> TO DO
Copy each line that contains the string "label", taking them from the material.

> PROVIDED DATA
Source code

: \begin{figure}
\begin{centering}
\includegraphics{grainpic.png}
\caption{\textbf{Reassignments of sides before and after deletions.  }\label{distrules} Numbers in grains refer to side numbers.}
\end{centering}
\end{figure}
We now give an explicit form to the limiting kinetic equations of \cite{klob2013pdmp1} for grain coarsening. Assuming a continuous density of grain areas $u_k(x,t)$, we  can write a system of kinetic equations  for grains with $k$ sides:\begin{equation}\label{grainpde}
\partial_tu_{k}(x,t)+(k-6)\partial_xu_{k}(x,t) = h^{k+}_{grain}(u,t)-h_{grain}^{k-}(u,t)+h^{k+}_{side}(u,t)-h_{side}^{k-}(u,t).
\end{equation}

> YOUR SOLUTION
\caption{\textbf{Reassignments of sides before and after deletions.  }\label{distrules} Numbers in grains refer to side numbers.}
We now give an explicit form to the limiting kinetic equations of \cite{klob2013pdmp1} for grain coarsening. Assuming a continuous density of grain areas $u_k(x,t)$, we  can write a system of kinetic equations  for grains with $k$ sides:\begin{equation}\label{grainpde}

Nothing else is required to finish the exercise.